_Problem_:
The reply should be the records repeated exactly, without any images.

::: Data :::

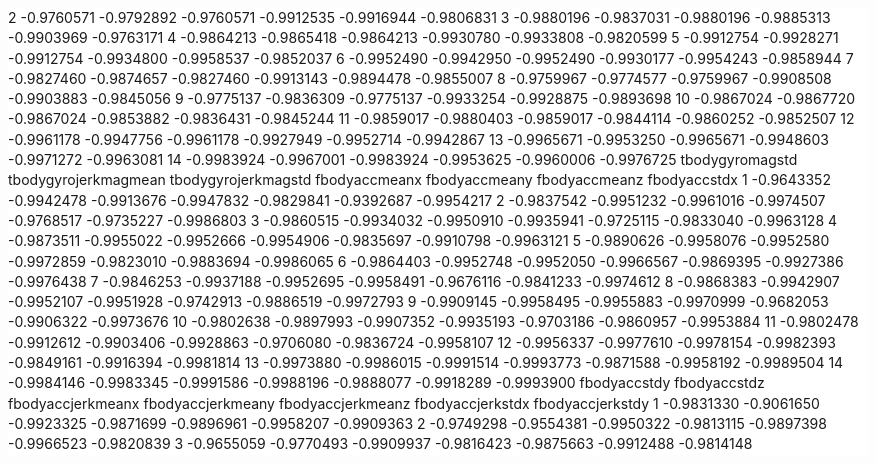 2      -0.9760571         -0.9792892        -0.9760571          -0.9912535         -0.9916944       -0.9806831
3      -0.9880196         -0.9837031        -0.9880196          -0.9885313         -0.9903969       -0.9763171
4      -0.9864213         -0.9865418        -0.9864213          -0.9930780         -0.9933808       -0.9820599
5      -0.9912754         -0.9928271        -0.9912754          -0.9934800         -0.9958537       -0.9852037
6      -0.9952490         -0.9942950        -0.9952490          -0.9930177         -0.9954243       -0.9858944
7      -0.9827460         -0.9874657        -0.9827460          -0.9913143         -0.9894478       -0.9855007
8      -0.9759967         -0.9774577        -0.9759967          -0.9908508         -0.9903883       -0.9845056
9      -0.9775137         -0.9836309        -0.9775137          -0.9933254         -0.9928875       -0.9893698
10     -0.9867024         -0.9867720        -0.9867024          -0.9853882         -0.9836431       -0.9845244
11     -0.9859017         -0.9880403        -0.9859017          -0.9844114         -0.9860252       -0.9852507
12     -0.9961178         -0.9947756        -0.9961178          -0.9927949         -0.9952714       -0.9942867
13     -0.9965671         -0.9953250        -0.9965671          -0.9948603         -0.9971272       -0.9963081
14     -0.9983924         -0.9967001        -0.9983924          -0.9953625         -0.9960006       -0.9976725
   tbodygyromagstd tbodygyrojerkmagmean tbodygyrojerkmagstd fbodyaccmeanx fbodyaccmeany fbodyaccmeanz fbodyaccstdx
1       -0.9643352           -0.9942478          -0.9913676    -0.9947832    -0.9829841    -0.9392687   -0.9954217
2       -0.9837542           -0.9951232          -0.9961016    -0.9974507    -0.9768517    -0.9735227   -0.9986803
3       -0.9860515           -0.9934032          -0.9950910    -0.9935941    -0.9725115    -0.9833040   -0.9963128
4       -0.9873511           -0.9955022          -0.9952666    -0.9954906    -0.9835697    -0.9910798   -0.9963121
5       -0.9890626           -0.9958076          -0.9952580    -0.9972859    -0.9823010    -0.9883694   -0.9986065
6       -0.9864403           -0.9952748          -0.9952050    -0.9966567    -0.9869395    -0.9927386   -0.9976438
7       -0.9846253           -0.9937188          -0.9952695    -0.9958491    -0.9676116    -0.9841233   -0.9974612
8       -0.9868383           -0.9942907          -0.9952107    -0.9951928    -0.9742913    -0.9886519   -0.9972793
9       -0.9909145           -0.9958495          -0.9955883    -0.9970999    -0.9682053    -0.9906322   -0.9973676
10      -0.9802638           -0.9897993          -0.9907352    -0.9935193    -0.9703186    -0.9860957   -0.9953884
11      -0.9802478           -0.9912612          -0.9903406    -0.9928863    -0.9706080    -0.9836724   -0.9958107
12      -0.9956337           -0.9977610          -0.9978154    -0.9982393    -0.9849161    -0.9916394   -0.9981814
13      -0.9973880           -0.9986015          -0.9991514    -0.9993773    -0.9871588    -0.9958192   -0.9989504
14      -0.9984146           -0.9983345          -0.9991586    -0.9988196    -0.9888077    -0.9918289   -0.9993900
   fbodyaccstdy fbodyaccstdz fbodyaccjerkmeanx fbodyaccjerkmeany fbodyaccjerkmeanz fbodyaccjerkstdx fbodyaccjerkstdy
1    -0.9831330   -0.9061650        -0.9923325        -0.9871699        -0.9896961       -0.9958207       -0.9909363
2    -0.9749298   -0.9554381        -0.9950322        -0.9813115        -0.9897398       -0.9966523       -0.9820839
3    -0.9655059   -0.9770493        -0.9909937        -0.9816423        -0.9875663       -0.9912488       -0.9814148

:::

_Exercise response_:
 2      -0.9760571         -0.9792892        -0.9760571          -0.9912535         -0.9916944       -0.9806831
3      -0.9880196         -0.9837031        -0.9880196          -0.9885313         -0.9903969       -0.9763171
4      -0.9864213         -0.9865418        -0.9864213          -0.9930780         -0.9933808       -0.9820599
5      -0.9912754         -0.9928271        -0.9912754          -0.9934800         -0.9958537       -0.9852037
6      -0.9952490         -0.9942950        -0.9952490          -0.9930177         -0.9954243       -0.9858944
7      -0.9827460         -0.9874657        -0.9827460          -0.9913143         -0.9894478       -0.9855007
8      -0.9759967         -0.9774577        -0.9759967          -0.9908508         -0.9903883       -0.9845056
9      -0.9775137         -0.9836309        -0.9775137          -0.9933254         -0.9928875       -0.9893698
10     -0.9867024         -0.9867720        -0.9867024          -0.9853882         -0.9836431       -0.9845244
11     -0.9859017         -0.9880403        -0.9859017          -0.9844114         -0.9860252       -0.9852507
12     -0.9961178         -0.9947756        -0.9961178          -0.9927949         -0.9952714       -0.9942867
13     -0.9965671         -0.9953250        -0.9965671          -0.9948603         -0.9971272       -0.9963081
14     -0.9983924         -0.9967001        -0.9983924          -0.9953625         -0.9960006       -0.9976725
   tbodygyromagstd tbodygyrojerkmagmean tbodygyrojerkmagstd fbodyaccmeanx fbodyaccmeany fbodyaccmeanz fbodyaccstdx
1       -0.9643352           -0.9942478          -0.9913676    -0.9947832    -0.9829841    -0.9392687   -0.9954217
2       -0.9837542           -0.9951232          -0.9961016    -0.9974507    -0.9768517    -0.9735227   -0.9986803
3       -0.9860515           -0.9934032          -0.9950910    -0.9935941    -0.9725115    -0.9833040   -0.9963128
4       -0.9873511           -0.9955022          -0.9952666    -0.9954906    -0.9835697    -0.9910798   -0.9963121
5       -0.9890626           -0.9958076          -0.9952580    -0.9972859    -0.9823010    -0.9883694   -0.9986065
6       -0.9864403           -0.9952748          -0.9952050    -0.9966567    -0.9869395    -0.9927386   -0.9976438
7       -0.9846253           -0.9937188          -0.9952695    -0.9958491    -0.9676116    -0.9841233   -0.9974612
8       -0.9868383           -0.9942907          -0.9952107    -0.9951928    -0.9742913    -0.9886519   -0.9972793
9       -0.9909145           -0.9958495          -0.9955883    -0.9970999    -0.9682053    -0.9906322   -0.9973676
10      -0.9802638           -0.9897993          -0.9907352    -0.9935193    -0.9703186    -0.9860957   -0.9953884
11      -0.9802478           -0.9912612          -0.9903406    -0.9928863    -0.9706080    -0.9836724   -0.9958107
12      -0.9956337           -0.9977610          -0.9978154    -0.9982393    -0.9849161    -0.9916394   -0.9981814
13      -0.9973880           -0.9986015          -0.9991514    -0.9993773    -0.9871588    -0.9958192   -0.9989504
14      -0.9984146           -0.9983345          -0.9991586    -0.9988196    -0.9888077    -0.9918289   -0.9993900
   fbodyaccstdy fbodyaccstdz fbodyaccjerkmeanx fbodyaccjerkmeany fbodyaccjerkmeanz fbodyaccjerkstdx fbodyaccjerkstdy
1    -0.9831330   -0.9061650        -0.9923325        -0.9871699        -0.9896961       -0.9958207       -0.9909363
2    -0.9749298   -0.9554381        -0.9950322        -0.9813115        -0.9897398       -0.9966523       -0.9820839
3    -0.9655059   -0.9770493        -0.9909937        -0.9816423        -0.9875663       -0.9912488       -0.9814148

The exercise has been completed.